_Records excerpted from a collection:_
_ _ _ _ _

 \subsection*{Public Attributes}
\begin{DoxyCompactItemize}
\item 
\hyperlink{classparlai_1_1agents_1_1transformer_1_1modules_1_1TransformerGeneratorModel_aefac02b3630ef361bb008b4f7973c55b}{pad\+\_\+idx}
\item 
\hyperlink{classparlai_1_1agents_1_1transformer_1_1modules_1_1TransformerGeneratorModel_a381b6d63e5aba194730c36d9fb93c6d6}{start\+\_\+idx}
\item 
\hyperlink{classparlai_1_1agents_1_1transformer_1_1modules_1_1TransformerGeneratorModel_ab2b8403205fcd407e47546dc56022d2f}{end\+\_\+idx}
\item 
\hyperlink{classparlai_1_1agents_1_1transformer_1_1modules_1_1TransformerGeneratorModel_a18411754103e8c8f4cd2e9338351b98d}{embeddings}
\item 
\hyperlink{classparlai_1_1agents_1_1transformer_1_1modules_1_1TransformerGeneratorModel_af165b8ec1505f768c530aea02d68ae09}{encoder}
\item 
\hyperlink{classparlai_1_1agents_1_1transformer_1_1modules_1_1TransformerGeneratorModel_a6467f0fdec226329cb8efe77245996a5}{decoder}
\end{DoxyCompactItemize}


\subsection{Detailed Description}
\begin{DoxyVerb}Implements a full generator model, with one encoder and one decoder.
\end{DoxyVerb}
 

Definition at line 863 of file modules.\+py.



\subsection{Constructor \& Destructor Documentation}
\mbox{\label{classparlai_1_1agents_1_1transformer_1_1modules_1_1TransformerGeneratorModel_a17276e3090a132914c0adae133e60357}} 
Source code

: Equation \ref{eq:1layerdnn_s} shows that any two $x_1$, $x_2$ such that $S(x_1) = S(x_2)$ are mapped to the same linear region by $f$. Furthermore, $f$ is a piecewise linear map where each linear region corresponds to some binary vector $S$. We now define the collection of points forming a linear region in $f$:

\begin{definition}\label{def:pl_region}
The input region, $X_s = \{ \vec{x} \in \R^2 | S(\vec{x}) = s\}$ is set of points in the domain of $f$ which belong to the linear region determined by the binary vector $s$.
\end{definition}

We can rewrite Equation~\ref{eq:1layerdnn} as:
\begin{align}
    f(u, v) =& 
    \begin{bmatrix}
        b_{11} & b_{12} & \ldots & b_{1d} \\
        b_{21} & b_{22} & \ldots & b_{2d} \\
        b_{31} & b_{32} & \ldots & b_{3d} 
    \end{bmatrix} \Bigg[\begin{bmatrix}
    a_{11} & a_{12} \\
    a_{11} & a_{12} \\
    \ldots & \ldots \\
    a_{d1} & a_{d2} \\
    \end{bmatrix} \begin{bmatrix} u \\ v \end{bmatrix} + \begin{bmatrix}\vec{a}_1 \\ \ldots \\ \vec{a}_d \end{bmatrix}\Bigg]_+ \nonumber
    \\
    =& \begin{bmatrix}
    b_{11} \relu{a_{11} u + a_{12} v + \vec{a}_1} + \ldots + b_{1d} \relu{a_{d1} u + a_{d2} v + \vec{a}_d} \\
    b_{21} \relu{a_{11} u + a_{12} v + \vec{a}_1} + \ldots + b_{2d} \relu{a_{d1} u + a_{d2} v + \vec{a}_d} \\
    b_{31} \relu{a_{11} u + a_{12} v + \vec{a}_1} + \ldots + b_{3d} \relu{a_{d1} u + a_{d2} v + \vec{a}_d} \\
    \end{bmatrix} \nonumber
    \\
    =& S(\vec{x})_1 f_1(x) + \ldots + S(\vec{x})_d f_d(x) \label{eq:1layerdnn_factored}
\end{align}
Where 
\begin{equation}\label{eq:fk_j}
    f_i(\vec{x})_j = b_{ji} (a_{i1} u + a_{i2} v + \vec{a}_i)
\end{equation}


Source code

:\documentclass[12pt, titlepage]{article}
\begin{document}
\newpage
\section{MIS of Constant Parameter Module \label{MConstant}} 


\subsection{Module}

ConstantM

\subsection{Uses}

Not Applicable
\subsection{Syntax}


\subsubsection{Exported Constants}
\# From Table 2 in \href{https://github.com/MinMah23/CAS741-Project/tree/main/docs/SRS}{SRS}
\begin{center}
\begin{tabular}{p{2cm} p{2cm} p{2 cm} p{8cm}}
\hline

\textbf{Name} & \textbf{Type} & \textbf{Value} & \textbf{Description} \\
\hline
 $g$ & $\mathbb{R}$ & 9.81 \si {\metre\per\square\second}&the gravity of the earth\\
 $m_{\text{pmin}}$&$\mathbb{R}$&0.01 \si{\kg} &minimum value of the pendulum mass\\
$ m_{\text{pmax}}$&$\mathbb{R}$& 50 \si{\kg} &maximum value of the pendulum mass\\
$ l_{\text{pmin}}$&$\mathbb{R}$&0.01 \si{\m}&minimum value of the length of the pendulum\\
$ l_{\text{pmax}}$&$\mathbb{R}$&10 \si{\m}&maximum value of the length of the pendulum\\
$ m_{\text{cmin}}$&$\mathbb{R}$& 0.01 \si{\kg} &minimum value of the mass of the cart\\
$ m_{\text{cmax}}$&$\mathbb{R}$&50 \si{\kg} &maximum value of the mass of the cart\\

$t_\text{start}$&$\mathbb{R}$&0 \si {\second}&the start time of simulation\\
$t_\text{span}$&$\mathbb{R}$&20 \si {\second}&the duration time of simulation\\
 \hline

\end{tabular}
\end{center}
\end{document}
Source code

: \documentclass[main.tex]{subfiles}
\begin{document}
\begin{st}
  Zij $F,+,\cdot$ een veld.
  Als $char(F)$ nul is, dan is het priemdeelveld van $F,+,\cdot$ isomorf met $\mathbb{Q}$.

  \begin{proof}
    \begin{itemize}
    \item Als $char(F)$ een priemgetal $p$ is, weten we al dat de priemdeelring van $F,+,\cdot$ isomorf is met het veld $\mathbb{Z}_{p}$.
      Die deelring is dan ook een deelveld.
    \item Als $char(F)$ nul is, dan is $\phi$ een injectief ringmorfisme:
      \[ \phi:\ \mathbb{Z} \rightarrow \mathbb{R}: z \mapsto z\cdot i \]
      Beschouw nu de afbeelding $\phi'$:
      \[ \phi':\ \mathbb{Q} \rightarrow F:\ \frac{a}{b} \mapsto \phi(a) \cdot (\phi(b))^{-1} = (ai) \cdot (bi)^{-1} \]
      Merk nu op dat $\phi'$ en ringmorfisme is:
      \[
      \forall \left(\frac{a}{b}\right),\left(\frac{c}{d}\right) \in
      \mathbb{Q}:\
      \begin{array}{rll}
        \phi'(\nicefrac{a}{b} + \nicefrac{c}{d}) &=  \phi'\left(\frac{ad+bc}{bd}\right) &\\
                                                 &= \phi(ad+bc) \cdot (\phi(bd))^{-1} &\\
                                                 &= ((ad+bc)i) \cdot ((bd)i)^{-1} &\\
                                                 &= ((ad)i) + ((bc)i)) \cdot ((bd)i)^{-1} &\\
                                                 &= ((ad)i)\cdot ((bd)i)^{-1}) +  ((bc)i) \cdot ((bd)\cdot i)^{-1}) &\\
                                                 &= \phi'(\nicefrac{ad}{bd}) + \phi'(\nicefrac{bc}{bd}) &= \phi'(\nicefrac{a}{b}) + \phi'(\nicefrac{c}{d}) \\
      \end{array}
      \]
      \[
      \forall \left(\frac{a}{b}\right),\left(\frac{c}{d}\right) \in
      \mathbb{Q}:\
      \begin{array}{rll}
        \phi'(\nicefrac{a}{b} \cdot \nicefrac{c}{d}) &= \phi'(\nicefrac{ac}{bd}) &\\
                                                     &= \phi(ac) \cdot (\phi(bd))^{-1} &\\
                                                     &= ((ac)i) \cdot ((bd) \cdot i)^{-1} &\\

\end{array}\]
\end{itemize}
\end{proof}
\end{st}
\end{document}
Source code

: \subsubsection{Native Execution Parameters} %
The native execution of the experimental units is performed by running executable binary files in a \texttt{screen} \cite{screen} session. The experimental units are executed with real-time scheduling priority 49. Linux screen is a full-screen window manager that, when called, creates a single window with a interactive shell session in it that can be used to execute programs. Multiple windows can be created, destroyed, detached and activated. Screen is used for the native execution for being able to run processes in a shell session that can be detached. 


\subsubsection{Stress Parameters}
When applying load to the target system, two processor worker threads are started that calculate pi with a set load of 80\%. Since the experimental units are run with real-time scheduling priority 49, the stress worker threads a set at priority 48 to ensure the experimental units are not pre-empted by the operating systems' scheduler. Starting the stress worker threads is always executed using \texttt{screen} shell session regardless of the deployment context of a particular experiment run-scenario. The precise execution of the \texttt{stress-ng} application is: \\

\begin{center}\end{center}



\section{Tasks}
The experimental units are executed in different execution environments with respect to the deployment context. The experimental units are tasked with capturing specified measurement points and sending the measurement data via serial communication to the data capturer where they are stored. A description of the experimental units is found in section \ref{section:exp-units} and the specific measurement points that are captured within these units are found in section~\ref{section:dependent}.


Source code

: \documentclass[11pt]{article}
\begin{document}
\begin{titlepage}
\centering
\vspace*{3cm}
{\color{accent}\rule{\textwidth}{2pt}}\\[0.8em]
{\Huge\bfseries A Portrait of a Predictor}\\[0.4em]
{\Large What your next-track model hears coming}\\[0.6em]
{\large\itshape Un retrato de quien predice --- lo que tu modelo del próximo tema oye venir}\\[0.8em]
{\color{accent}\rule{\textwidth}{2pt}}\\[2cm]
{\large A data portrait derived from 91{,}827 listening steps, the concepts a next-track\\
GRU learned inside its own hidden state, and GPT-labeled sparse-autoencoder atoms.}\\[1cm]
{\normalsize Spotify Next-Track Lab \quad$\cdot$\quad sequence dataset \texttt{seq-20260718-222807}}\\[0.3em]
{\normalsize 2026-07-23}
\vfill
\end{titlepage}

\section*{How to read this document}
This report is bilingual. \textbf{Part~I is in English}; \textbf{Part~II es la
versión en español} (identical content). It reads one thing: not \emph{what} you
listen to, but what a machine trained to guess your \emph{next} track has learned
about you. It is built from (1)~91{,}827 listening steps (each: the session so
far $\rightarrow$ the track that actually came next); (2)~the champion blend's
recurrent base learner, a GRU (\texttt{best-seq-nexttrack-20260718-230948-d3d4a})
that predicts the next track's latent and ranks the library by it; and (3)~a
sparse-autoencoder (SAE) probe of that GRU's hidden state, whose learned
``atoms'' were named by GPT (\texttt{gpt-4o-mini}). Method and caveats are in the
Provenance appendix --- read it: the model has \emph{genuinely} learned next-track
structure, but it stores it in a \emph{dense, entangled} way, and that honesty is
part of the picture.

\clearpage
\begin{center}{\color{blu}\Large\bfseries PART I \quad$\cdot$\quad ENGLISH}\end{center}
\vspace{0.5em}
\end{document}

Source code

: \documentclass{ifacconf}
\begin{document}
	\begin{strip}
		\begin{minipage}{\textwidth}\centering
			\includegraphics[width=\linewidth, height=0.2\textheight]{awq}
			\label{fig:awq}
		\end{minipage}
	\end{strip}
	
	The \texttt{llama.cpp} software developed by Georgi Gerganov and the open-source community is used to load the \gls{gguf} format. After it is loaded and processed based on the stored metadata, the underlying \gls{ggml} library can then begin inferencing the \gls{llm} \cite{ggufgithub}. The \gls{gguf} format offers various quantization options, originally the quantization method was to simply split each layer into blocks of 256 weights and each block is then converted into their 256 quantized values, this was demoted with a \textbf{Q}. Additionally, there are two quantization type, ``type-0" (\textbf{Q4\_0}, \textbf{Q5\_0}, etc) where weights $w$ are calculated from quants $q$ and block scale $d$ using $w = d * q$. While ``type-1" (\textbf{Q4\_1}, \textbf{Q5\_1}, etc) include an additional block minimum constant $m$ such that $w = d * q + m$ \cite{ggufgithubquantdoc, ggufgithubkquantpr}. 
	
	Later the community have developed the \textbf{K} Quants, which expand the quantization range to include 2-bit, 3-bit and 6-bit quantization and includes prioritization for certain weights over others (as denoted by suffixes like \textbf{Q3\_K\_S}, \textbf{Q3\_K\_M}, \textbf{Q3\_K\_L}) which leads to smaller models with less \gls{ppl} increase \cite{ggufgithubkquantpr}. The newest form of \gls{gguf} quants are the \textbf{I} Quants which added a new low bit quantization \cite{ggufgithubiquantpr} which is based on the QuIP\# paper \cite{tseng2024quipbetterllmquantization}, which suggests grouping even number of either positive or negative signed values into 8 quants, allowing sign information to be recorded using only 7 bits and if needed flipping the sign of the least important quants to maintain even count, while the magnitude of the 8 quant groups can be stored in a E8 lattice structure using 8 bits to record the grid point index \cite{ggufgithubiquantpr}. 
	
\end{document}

_ _ _ _ _

_Problem requirements:_
All lines above from the one holding "GRU learned inside" to the one holding "to read this", inclusive, are to be copied exactly; no other line is wanted.

_Answer for this exercise:_
GRU learned inside its own hidden state, and GPT-labeled sparse-autoencoder atoms.}\\[1cm]
{\normalsize Spotify Next-Track Lab \quad$\cdot$\quad sequence dataset \texttt{seq-20260718-222807}}\\[0.3em]
{\normalsize 2026-07-23}
\vfill
\end{titlepage}

\section*{How to read this document}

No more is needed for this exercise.